Игорь Подгурский - На суше и на море
– Дежурный по отряду! – выкрикнул из зала Садко. – Бдит.
– Благодарю, товарищ Новогородский. Так вот, товарищ Лев Задов, пользуясь попустительством и дружескими отношениями с руководством нашей единственной заставы в лице уважаемого всеми нами ветерана – товарища Муромского – периодически бегает в самоволку в Лукоморье, где устраивает пьяные дебоши. Ходят слухи, что он крутит там шашни с какой-то берегиней [3] и бражничает с лешим Онучем. Слухи, товарищи, не наш метод, если, конечно, мы их сами не распускаем, но прислушаться к тревожному сигналу, я полагаю, следует.

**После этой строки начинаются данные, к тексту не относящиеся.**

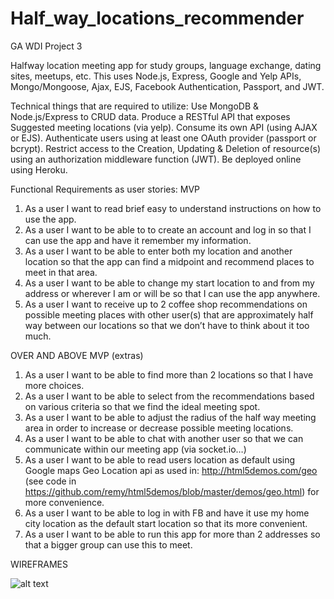 # Half_way_locations_recommender
GA WDI Project 3

Halfway location meeting app for study groups, language exchange, dating sites, meetups, etc.
This uses Node.js, Express, Google and Yelp APIs, Mongo/Mongoose, Ajax, EJS, Facebook Authentication, Passport, and JWT.

Technical things that are required to utilize:
Use MongoDB & Node.js/Express to CRUD data.
Produce a RESTful API that exposes Suggested meeting locations (via yelp).
Consume its own API (using AJAX or EJS).
Authenticate users using at least one OAuth provider (passport or bcrypt).
Restrict access to the Creation, Updating & Deletion of resource(s) using an authorization middleware function (JWT).
Be deployed online using Heroku.

Functional Requirements as user stories:
MVP
1. As a user I want to read brief easy to understand instructions on how to use the app.
2. As a user I want to be able to to create an account and log in so that I can use the app and have it remember my information.
3. As a user I want to be able to enter both my location and another location so that the app can find a midpoint and recommend places to meet in that area.
4. As a user I want to be able to change my start location to and from my address or wherever I am or will be so that I can use the app anywhere.
5. As a user I want to receive up to 2 coffee shop recommendations on possible meeting places with other user(s) that are approximately half way between our locations so that we don’t have to think about it too much.


OVER AND ABOVE MVP (extras)
1. As a user I want to be able to find more than 2 locations so that I have more choices.
2. As a user I want to be able to select from the recommendations based on various criteria so that we find the ideal meeting spot.
3. As a user I want to be able to adjust the radius of the half way meeting area in order to increase or decrease possible meeting locations.
4. As a user I want to be able to chat with another user so that we can communicate within our meeting app (via socket.io…)
5. As a user I want to be able to read users location as default using Google maps Geo Location api as used in: http://html5demos.com/geo (see code in https://github.com/remy/html5demos/blob/master/demos/geo.html) for more convenience.
6. As a user I want to be able to log in with FB and have it use my home city location as the default start location so that its more convenient.
7. As a user I want to be able to run this app for more than 2 addresses so that a bigger group can use this to meet.

WIREFRAMES

![alt text](http://i.imgur.com/w8oBZTp.png)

Элегантно застучав Левку, а заодно и Илью, Баранов выразительно покосился на сидевшего в президиуме Владимирова, но тот предусмотрительно отвернулся к Малюте и Фурманову и сделал вид, что доноса не заметил. Баранов горько вздохнул и продолжил:
– Хочу напомнить, что не на высоте у нас и сбережение вверенного нам имущества. Так, товарищ Батыр Бекович Батырбеков, руководивший локальной операцией в реальности «Земля-456», при невыясненных до сих пор обстоятельствах утратил средства полевой связи. Товарищ Батырбеков, мы все еще ждем от вас рапорт.
По залу прокатился легкий шелест ехидного хихиканья. Откровенно и в глаза Баранову рассмеялся один лишь сидевший в партере штабс-капитан Нестеров, дико недолюбливавший заммордуха и явно не понимавший значения должности по поднятию морального духа.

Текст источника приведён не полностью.